O pozici
The Substrate Transport team builds and operates the global messaging platform that underpins collaboration across Microsoft 365. We own the Exchange Online transport pipeline, processing billions of messages daily across traditional email, service-to-service communications, and emerging M365 experiences across Outlook, SharePoint, Teams, Copilot, and partner services.
We are looking for a Principal Software Engineer to provide technical leadership for the modernization of Substrate Transport. This role will help re-architect a legacy, business-critical messaging platform into a cloud-native, scalable, secure, and intelligent transport system, including AI integration across the software development lifecycle.
In this role, you will lead complex architecture and implementation across teams, make high-judgment technical decisions that affect service reliability and customer trust, mentor engineers, and drive measurable engineering excellence.
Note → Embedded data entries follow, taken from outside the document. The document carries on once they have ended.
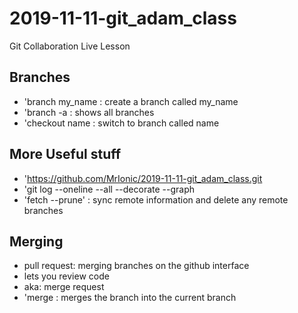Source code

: # 2019-11-11-git_adam_class
Git Collaboration Live Lesson
## Branches
 - 'branch my_name : create a branch called my_name
 - 'branch -a : shows all branches
 - 'checkout name : switch to branch called name
## More Useful stuff
 - 'https://github.com/MrIonic/2019-11-11-git_adam_class.git
 - 'git log --oneline --all --decorate --graph  
 - 'fetch --prune' : sync remote information and delete any remote branches

## Merging
- pull request: merging branches on the github interface
 - lets you review code
 - aka: merge request
 - 'merge <branch>: merges the branch into the  current branch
You will operate at Principal scope by brokering hard cross-team problems, creating clarity for multi-year technical outcomes, changing the momentum of current plans toward higher customer and business impact, and creating the conditions for the team and partner teams to deliver safely at global scale.
Co budeš dělat
- Lead architecture, design, and implementation for complex Substrate Transport modernization work, including cloud-native platform capabilities, and integration with Exchange Online and broader M365 service dependencies.
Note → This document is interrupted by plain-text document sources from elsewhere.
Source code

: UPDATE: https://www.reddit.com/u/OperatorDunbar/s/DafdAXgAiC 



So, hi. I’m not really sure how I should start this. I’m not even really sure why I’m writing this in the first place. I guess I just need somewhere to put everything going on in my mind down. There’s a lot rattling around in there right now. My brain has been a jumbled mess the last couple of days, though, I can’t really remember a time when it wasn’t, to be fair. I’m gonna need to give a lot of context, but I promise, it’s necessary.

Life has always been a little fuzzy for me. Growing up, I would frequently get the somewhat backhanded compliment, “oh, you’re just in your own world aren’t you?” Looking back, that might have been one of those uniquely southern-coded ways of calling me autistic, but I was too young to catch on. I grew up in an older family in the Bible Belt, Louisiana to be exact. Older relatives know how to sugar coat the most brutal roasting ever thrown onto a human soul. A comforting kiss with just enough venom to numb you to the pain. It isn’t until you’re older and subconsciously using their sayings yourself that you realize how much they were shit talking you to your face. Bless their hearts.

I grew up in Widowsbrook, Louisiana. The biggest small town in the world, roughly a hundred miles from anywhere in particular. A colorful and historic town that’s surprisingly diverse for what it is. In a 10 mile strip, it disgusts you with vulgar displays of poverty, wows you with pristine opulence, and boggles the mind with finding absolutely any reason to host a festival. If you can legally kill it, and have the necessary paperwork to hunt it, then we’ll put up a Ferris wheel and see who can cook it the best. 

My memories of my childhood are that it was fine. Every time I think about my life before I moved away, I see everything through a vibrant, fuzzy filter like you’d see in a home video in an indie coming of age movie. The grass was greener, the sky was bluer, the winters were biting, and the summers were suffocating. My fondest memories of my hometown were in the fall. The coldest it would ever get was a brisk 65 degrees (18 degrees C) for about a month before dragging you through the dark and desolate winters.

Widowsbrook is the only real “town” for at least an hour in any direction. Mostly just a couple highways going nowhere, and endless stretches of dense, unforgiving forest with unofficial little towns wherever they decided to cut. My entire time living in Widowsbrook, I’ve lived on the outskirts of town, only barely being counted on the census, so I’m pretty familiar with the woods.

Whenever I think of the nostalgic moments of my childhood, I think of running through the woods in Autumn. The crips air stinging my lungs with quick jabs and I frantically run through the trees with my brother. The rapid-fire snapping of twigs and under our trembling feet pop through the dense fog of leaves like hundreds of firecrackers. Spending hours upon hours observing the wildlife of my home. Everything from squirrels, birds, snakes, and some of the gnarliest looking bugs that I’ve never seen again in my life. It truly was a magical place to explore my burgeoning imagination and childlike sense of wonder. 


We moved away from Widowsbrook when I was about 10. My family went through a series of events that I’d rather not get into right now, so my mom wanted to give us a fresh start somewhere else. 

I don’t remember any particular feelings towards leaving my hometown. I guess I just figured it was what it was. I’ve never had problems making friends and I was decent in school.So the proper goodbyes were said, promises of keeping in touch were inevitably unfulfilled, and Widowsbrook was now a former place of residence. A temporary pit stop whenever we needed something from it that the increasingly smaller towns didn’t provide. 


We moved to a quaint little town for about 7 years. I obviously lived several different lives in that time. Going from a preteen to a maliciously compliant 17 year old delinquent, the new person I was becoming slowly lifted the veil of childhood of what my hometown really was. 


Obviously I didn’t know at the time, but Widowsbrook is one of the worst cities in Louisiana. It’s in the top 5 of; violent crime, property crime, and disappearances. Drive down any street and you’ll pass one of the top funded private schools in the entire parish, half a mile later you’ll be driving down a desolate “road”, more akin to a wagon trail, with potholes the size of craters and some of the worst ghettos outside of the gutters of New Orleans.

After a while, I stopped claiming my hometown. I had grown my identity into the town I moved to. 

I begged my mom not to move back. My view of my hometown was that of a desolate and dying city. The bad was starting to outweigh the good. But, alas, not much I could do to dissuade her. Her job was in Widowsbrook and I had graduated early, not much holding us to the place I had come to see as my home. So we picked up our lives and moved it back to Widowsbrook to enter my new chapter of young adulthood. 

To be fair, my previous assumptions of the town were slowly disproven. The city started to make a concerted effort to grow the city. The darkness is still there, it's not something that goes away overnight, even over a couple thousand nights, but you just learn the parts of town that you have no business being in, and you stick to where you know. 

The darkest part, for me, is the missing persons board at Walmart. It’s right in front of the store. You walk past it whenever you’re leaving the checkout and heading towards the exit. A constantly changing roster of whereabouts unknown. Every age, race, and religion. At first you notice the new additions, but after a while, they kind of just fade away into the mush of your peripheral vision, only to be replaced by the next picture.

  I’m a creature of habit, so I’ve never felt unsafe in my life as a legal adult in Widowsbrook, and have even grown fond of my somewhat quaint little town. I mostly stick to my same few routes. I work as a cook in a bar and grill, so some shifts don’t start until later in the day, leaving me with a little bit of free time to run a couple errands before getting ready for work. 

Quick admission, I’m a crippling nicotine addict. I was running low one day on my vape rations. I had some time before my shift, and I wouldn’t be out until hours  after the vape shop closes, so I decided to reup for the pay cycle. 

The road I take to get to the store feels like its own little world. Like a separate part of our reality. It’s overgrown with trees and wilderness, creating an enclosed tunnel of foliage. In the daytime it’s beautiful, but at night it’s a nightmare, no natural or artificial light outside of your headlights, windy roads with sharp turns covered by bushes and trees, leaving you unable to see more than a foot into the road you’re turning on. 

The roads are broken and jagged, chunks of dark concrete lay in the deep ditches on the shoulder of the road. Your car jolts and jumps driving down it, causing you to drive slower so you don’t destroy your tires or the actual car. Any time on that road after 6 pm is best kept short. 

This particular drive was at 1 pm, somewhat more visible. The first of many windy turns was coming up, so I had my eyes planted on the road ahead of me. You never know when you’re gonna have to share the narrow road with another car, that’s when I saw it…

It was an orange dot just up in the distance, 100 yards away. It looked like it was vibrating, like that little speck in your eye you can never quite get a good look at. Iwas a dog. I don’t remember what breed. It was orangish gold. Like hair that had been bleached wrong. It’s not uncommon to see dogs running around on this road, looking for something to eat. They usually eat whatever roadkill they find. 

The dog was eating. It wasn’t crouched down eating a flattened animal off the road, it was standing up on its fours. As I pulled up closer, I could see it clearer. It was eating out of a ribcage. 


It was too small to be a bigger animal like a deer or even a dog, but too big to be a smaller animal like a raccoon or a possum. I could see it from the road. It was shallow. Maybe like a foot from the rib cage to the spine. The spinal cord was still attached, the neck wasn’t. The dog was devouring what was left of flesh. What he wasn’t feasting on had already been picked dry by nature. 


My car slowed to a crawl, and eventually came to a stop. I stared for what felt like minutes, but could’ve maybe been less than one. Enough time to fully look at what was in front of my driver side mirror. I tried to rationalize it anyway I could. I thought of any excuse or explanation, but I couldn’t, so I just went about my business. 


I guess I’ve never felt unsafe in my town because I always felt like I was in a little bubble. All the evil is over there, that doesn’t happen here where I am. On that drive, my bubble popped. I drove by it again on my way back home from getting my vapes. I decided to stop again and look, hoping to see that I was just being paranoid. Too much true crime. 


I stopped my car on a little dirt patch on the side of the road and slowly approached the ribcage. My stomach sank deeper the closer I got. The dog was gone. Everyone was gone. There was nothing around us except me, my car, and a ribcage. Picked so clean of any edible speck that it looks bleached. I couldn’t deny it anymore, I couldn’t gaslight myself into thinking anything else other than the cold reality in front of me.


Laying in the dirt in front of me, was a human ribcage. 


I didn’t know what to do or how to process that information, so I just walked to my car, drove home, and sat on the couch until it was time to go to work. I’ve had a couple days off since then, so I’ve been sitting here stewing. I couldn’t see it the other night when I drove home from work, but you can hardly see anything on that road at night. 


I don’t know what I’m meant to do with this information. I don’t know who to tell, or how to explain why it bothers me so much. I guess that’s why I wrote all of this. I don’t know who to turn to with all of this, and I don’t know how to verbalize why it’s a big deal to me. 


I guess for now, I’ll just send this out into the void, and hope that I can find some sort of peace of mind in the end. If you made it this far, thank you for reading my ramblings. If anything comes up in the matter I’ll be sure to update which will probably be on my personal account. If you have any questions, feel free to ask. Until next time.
- Partner with product managers, technical program managers, security/privacy experts, customer escalation teams, and partner engineering teams to determine requirements, validate feasibility, and translate ambiguous customer and service needs into clear technical direction and executable milestones.
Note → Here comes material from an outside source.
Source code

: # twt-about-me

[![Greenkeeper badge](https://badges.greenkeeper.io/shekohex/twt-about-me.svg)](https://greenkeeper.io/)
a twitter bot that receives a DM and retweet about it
- Own and broker cross-team architecture decisions across upstream and downstream dependencies, ensuring designs meet performance, scalability, resiliency, disaster-recovery, cost, security, privacy, compliance, and accessibility expectations.
- Lead by example in producing extensible, maintainable, well-tested, secure, performant code and reviewing code and test code for diagnosability, reliability, maintainability, security risks, compliance issues, and appropriate test coverage.
- Define and use the right optics, quality metrics, telemetry, dashboards, and feedback loops to guide technical decisions, measure customer value, identify risks early, and improve service health and engineering outcomes.
- Drive safe-change practices including feature flags, flighting, experimentation, deployment automation, rollback strategies, production-like validation, and secure dependency management to minimize customer impact and accelerate recovery.
- Lead live-site engineering for a globally distributed service: act as a designated responsible individual when needed, improve troubleshooting guides, reduce recurring incidents, drive retrospectives and repair items, and strengthen monitoring and operational readiness.
- Apply AI-native development practices responsibly, including appropriate controls over AI-generated requirements, designs, code, tests, and operational assets; evaluate AI tools and practices that improve engineering productivity and quality.
- Mentor and coach engineers across the team, build shared technical judgment, create clarity and energy, model Microsoft values and One Microsoft behaviors, and foster an inclusive environment where diverse perspectives improve product outcomes.
- Stay current with industry and Microsoft engineering practices, evaluate new technologies and patterns, and introduce approaches that improve quality, engineering productivity, reliability, security, and responsiveness to changing priorities.
Koho hledáme
- Bachelor's Degree in Computer Science or related technical field AND technical engineering experience with coding in languages including, but not limited to, C, C++, C#, Java, JavaScript, or Python
- OR equivalent experience.
- Experience leading architecture and delivery for large-scale distributed cloud services, high-privilege operations, privacy-aware telemetry, auditability, secure coding practices, and integration with security monitoring and response processes.
- Experience applying data-driven decision making to product and platform engineering, including defining metrics, interpreting production signals, and using customer and service data to guide design and prioritization.
- Demonstrated ability to mentor senior engineers, influence technical direction without direct authority, communicate clearly with executives and partner teams, and create an inclusive culture that enables others to do their best work.